▶ **ASSIGNMENT**:
Go through the entries, filter for the word "Papers", and copy every line that has it.

▶ **SOURCE MATERIAL**:
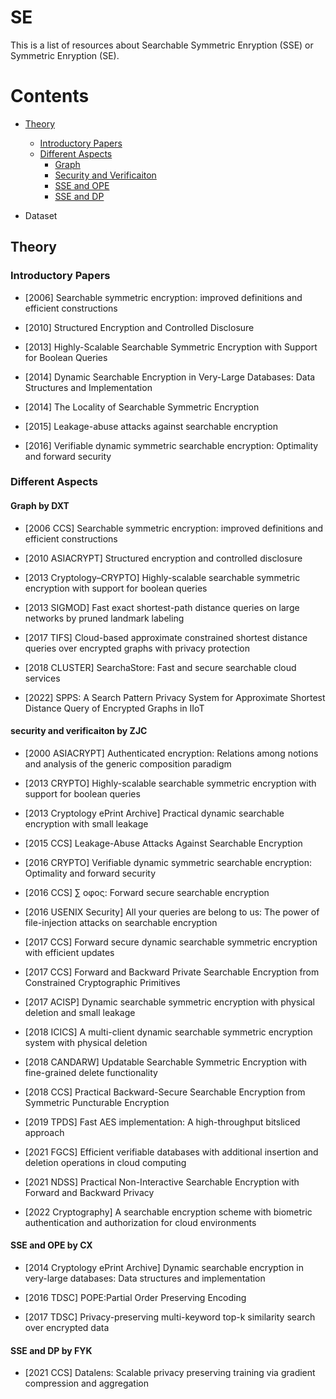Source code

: # SE
This is a  list of resources about Searchable Symmetric Enryption (SSE) or Symmetric Enryption (SE).

# Contents
* [Theory](#theory)
  * [Introductory Papers](#introductory-papers)
  * [Different Aspects](#different-aspects)
    * [Graph](#graph-by-dxt)
    * [Security and Verificaiton](#security-and-verificaiton-by-zjc)
    * [SSE and OPE](#sse-and-ope-by-cx)
    * [SSE and DP](#sse-and-dp-by-fyk)
    
* Dataset

## Theory

### Introductory Papers

* [2006] Searchable symmetric encryption: improved definitions and efficient constructions

* [2010] Structured Encryption and Controlled Disclosure

* [2013] Highly-Scalable Searchable Symmetric Encryption with Support for Boolean Queries

* [2014] Dynamic Searchable Encryption in Very-Large Databases: Data Structures and Implementation

* [2014] The Locality of Searchable Symmetric Encryption
 
* [2015] Leakage-abuse attacks against searchable encryption

* [2016] Verifiable dynamic symmetric searchable encryption: Optimality and forward security

### Different Aspects

#### Graph by DXT

* [2006 CCS] Searchable symmetric encryption: improved definitions and efficient constructions

* [2010 ASIACRYPT] Structured encryption and controlled disclosure

* [2013 Cryptology–CRYPTO] Highly-scalable searchable symmetric encryption with support for boolean queries

* [2013 SIGMOD] Fast exact shortest-path distance queries on large networks by pruned landmark labeling

* [2017 TIFS] Cloud-based approximate constrained shortest distance queries over encrypted graphs with privacy protection

* [2018 CLUSTER] SearchaStore: Fast and secure searchable cloud services

* [2022] SPPS: A Search Pattern Privacy System for Approximate Shortest Distance Query of Encrypted Graphs in IIoT


#### security and verificaiton by ZJC
* [2000 ASIACRYPT] Authenticated encryption: Relations among notions and analysis of the generic composition paradigm

* [2013 CRYPTO] Highly-scalable searchable symmetric encryption with support for boolean queries

* [2013 Cryptology ePrint Archive] Practical dynamic searchable encryption with small leakage

* [2015 CCS] Leakage-Abuse Attacks Against Searchable Encryption

* [2016 CRYPTO] Verifiable dynamic symmetric searchable encryption: Optimality and forward security

* [2016 CCS] ∑ oφoς: Forward secure searchable encryption

* [2016 USENIX Security] All your queries are belong to us: The power of file-injection attacks on searchable encryption

* [2017 CCS] Forward secure dynamic searchable symmetric encryption with efficient updates

* [2017 CCS] Forward and Backward Private Searchable Encryption from Constrained Cryptographic Primitives

* [2017 ACISP] Dynamic searchable symmetric encryption with physical deletion and small leakage

* [2018 ICICS] A multi-client dynamic searchable symmetric encryption system with physical deletion

* [2018 CANDARW] Updatable Searchable Symmetric Encryption with fine-grained delete functionality

* [2018 CCS] Practical Backward-Secure Searchable Encryption from Symmetric Puncturable Encryption

* [2019 TPDS] Fast AES implementation: A high-throughput bitsliced approach

* [2021 FGCS] Efficient verifiable databases with additional insertion and deletion operations in cloud computing

* [2021 NDSS] Practical Non-Interactive Searchable Encryption with Forward and Backward Privacy

* [2022 Cryptography] A searchable encryption scheme with biometric authentication and authorization for cloud environments


#### SSE and OPE by CX
* [2014 Cryptology ePrint Archive] Dynamic searchable encryption in very-large databases: Data structures and implementation

* [2016 TDSC] POPE:Partial Order Preserving Encoding

* [2017 TDSC] Privacy-preserving multi-keyword top-k similarity search over encrypted data


#### SSE and DP by FYK
* [2021 CCS] Datalens: Scalable privacy preserving training via gradient compression and aggregation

▶ **RESULT OF THE TASK**:
  * [Introductory Papers](#introductory-papers)
### Introductory Papers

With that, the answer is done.